Conversation with Kingsolver [View all]
https://www.tucsonweekly.com/tucson/conversation-with-kingsolver/Content?oid=21585071

Author Barbara Kingsolver talks to us about the thorny issues in her new novel Unsheltered
By Margaret Regan
*snip*
In this book you deal with plenty of distressing current events. Iano, the main character's husband, loses his tenured professorship when his college closes down. Willa herself loses her job as a journalist when her magazine fails. And their house is falling down.
In Southwest Virginia we're surrounded by colleges that are on their last legs or have already folded. Two colleges within a stone's throw of where I live have closed. I know people who have lost everything. Magazines fold too. Many are gone. I cannot tell you how many interviews I've done for this book (and the interviewer says) "I'm kind of living Willa's life." What this novel is about is that all of these institutions that we've spent our lives trusting in as permanent are just evaporating. So many kinds of shelter, whether it's your life insurance policy, pension or the ice on the North Pole, aren't going to be there.
President Trump is never named in the book but he's a background character.
I started the novel in 2013, 2014... I was writing in real time as he and his bullying form of leadership showed up on the horizon and were taken seriously. I was finishing the last draft last December [2017]. It gave me a lot to think about, about polarization, about the different ways that we refuse to talk to each other:
When people's worldview is threatened, how tightly we all cling to what we believe and how we resist dialogue and how we resist conversation.

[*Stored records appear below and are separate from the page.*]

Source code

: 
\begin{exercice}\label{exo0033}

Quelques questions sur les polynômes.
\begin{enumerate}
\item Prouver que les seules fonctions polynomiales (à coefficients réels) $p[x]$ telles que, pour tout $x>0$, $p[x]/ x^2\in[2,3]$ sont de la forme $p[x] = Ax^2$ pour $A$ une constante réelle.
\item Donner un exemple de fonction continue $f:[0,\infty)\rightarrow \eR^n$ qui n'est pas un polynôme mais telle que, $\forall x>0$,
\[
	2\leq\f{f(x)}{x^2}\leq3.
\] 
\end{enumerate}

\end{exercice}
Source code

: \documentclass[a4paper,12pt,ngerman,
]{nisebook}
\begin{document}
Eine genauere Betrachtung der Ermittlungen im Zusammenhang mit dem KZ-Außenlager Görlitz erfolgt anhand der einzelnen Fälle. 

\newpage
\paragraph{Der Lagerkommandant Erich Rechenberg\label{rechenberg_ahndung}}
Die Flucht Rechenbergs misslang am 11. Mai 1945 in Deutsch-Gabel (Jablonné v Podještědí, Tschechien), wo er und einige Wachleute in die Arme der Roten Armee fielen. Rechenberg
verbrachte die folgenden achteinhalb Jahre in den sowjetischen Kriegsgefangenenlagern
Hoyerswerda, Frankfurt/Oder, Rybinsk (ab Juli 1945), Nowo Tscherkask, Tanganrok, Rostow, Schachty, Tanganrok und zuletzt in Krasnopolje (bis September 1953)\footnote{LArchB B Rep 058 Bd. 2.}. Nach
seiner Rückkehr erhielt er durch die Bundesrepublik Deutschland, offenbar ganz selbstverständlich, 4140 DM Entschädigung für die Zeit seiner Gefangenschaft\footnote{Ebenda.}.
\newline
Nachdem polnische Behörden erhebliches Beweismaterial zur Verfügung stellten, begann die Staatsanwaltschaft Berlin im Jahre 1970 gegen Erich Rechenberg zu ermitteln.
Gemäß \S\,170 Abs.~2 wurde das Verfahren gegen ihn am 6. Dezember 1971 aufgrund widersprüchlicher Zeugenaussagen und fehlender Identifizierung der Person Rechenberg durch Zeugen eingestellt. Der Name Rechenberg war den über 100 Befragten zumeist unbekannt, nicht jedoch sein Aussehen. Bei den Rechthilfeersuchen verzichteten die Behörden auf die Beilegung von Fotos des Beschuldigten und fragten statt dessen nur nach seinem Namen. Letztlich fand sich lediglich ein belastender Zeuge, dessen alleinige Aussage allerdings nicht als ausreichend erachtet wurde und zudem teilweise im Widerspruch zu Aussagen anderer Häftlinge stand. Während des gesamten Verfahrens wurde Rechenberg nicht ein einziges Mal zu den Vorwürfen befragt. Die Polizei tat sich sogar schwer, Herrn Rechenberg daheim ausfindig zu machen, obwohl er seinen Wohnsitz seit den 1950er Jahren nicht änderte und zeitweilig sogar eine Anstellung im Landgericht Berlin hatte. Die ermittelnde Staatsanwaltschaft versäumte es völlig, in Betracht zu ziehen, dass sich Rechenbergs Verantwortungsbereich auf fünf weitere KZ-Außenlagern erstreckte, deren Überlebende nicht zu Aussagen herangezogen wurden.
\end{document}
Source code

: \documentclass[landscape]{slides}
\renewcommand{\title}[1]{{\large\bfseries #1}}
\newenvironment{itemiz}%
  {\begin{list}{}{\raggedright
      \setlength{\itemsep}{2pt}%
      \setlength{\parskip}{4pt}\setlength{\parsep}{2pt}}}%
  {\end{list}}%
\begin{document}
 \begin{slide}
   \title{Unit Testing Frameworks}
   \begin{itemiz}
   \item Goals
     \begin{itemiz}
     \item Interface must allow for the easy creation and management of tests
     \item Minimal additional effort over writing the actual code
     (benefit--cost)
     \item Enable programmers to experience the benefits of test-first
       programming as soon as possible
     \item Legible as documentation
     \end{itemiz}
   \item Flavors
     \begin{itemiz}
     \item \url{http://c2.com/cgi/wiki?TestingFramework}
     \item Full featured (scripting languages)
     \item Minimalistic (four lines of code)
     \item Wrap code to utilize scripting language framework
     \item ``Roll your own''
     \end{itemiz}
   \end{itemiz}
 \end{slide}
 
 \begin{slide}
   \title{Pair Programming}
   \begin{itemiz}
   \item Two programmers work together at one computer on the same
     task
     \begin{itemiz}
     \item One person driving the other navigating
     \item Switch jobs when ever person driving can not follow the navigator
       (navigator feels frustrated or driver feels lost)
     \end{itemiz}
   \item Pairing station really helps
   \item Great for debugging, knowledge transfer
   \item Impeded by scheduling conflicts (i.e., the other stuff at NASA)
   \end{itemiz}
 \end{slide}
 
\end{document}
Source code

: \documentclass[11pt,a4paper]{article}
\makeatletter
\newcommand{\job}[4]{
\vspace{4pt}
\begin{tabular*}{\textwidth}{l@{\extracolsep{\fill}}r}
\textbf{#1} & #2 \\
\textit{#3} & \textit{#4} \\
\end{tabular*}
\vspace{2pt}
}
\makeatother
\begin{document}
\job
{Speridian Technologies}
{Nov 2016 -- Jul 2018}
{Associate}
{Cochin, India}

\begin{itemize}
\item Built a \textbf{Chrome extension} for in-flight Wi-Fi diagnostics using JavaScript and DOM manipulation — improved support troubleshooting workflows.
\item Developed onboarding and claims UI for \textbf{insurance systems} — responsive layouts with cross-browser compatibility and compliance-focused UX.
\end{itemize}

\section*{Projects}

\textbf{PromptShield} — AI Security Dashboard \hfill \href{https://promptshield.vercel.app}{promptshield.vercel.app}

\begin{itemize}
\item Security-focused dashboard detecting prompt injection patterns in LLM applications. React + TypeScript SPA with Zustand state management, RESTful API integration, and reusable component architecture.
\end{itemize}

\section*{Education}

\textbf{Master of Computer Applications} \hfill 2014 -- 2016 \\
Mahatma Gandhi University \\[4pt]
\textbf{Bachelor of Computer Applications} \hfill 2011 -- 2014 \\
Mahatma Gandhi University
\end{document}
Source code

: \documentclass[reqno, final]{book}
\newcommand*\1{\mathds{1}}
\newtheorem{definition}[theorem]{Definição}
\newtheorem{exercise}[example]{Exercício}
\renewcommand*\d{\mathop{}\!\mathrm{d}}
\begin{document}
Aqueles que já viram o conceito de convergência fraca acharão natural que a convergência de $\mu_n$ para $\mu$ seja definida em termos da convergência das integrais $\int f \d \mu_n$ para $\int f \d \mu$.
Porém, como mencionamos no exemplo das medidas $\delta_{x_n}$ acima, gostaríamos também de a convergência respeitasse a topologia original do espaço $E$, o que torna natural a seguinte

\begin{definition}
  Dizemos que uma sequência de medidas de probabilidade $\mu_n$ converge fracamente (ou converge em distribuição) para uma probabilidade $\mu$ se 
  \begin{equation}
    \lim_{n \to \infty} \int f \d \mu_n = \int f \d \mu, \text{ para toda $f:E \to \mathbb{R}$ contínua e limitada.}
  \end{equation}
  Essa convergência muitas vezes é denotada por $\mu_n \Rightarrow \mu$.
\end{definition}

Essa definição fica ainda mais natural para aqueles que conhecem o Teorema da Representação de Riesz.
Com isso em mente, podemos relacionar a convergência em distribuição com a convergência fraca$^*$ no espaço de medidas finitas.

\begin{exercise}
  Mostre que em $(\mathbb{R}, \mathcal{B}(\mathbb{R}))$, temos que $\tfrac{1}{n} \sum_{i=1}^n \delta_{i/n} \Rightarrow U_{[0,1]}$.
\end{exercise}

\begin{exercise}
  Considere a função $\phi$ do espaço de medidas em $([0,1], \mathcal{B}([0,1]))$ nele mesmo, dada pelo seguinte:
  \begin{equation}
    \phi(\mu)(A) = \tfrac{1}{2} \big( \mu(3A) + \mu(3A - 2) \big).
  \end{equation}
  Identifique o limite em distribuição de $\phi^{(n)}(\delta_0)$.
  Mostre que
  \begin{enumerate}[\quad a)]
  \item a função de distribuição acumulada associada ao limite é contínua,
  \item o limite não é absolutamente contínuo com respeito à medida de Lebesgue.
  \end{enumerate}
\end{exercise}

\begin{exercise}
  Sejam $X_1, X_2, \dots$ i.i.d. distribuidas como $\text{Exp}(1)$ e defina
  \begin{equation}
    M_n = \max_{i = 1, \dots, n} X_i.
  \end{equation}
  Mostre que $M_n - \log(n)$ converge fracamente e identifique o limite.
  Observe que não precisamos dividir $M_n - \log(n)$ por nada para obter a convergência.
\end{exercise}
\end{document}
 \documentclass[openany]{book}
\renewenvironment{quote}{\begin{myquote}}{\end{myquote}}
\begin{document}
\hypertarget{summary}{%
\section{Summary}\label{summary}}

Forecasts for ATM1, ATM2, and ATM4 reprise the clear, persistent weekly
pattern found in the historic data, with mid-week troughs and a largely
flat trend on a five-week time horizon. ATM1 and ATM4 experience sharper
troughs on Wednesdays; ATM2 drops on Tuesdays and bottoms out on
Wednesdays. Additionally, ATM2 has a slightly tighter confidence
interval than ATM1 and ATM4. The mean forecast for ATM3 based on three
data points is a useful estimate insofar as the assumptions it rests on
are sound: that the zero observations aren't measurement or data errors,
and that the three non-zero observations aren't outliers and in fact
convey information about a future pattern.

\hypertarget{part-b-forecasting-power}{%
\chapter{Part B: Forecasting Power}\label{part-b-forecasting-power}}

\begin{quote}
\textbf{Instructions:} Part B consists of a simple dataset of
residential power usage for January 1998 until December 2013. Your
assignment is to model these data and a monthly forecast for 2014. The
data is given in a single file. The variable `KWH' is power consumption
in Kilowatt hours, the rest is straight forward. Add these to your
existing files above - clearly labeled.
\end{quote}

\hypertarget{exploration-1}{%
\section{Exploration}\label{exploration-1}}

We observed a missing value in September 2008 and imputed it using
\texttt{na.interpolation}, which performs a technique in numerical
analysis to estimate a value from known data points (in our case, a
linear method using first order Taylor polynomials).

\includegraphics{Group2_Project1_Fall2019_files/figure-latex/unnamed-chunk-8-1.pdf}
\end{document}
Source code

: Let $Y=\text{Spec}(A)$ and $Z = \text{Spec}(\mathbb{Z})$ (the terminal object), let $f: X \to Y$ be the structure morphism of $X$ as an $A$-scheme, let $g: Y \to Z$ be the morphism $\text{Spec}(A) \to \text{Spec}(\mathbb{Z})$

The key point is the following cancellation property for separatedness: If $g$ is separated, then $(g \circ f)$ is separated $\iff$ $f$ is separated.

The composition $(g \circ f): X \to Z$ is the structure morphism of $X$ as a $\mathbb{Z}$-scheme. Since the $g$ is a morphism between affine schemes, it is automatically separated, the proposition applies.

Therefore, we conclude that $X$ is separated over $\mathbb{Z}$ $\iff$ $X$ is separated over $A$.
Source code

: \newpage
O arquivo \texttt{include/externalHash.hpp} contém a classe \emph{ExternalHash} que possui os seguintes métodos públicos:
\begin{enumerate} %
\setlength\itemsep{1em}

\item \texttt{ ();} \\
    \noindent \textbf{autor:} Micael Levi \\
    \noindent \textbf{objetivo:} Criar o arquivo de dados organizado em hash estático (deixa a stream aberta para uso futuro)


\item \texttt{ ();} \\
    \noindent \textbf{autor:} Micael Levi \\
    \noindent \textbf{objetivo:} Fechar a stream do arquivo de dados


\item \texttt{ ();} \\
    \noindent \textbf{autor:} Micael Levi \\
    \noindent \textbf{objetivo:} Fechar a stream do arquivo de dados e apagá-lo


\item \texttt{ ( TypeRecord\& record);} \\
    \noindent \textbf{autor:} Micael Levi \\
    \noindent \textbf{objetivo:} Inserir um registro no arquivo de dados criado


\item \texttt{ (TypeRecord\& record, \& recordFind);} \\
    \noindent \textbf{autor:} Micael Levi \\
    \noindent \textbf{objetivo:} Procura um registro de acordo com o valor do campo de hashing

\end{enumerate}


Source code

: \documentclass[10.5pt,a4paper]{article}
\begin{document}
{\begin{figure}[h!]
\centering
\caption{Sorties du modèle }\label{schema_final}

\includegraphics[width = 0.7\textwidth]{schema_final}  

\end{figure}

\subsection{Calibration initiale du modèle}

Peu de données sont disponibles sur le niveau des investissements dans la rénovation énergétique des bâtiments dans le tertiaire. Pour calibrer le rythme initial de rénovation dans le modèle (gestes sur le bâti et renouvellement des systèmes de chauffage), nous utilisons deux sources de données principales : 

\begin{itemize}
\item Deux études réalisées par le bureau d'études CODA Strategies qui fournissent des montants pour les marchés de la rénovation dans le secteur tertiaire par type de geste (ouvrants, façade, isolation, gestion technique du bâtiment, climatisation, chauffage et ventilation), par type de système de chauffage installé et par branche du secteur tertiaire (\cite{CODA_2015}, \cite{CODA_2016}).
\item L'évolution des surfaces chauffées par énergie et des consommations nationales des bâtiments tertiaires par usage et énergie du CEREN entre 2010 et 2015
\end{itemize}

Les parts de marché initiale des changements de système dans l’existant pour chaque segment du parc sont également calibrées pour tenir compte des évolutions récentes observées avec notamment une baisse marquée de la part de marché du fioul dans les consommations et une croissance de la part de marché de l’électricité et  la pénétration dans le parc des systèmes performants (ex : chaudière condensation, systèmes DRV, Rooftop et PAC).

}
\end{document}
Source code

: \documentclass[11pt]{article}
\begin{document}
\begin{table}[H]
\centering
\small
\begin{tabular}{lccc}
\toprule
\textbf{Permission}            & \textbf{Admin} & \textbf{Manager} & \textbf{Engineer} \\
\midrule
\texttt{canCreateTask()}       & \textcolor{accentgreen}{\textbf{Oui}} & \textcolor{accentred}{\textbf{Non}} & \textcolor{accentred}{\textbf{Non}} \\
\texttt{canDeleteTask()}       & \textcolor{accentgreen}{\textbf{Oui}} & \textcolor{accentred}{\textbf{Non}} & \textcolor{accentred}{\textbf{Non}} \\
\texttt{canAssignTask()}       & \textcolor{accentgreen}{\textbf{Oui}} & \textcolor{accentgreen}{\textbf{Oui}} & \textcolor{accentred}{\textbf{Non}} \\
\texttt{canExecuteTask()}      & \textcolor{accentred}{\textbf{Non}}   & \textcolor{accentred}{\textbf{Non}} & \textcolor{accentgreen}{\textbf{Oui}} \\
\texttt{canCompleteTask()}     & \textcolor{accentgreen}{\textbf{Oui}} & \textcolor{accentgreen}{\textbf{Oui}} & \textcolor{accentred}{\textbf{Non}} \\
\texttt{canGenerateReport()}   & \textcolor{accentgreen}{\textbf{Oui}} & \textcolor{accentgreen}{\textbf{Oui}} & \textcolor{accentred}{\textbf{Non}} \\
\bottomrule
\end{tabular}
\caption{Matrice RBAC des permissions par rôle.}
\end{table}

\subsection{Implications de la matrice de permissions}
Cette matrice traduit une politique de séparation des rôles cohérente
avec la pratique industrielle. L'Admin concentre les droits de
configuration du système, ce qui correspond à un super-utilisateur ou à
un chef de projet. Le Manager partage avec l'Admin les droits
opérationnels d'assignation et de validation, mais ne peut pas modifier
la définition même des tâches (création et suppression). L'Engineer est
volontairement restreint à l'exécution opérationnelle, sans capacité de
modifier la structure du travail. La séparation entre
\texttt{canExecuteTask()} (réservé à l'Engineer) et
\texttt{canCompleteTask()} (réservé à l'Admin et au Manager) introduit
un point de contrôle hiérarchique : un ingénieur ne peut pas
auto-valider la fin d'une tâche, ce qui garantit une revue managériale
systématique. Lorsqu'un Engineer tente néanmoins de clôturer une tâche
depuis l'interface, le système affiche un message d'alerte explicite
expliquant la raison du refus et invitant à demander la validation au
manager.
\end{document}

For the earlier story, set during the scientific uproar over Darwin, you were looking for a real-life scientist to use as a character. You found Mary Treat.
I ran across her name in this book I was reading about Darwin's era. I saw this name Mary Treat as a lady scientist who had corresponded with Darwin. I was amazed by the work that she had done, that [she was] a champion of Darwin, that she is so little-known in modern times. I found out her papers and archives are in this place called Vineland, at the historical and antiquarian society. I thought, "Well, I better go there," and the novel was born.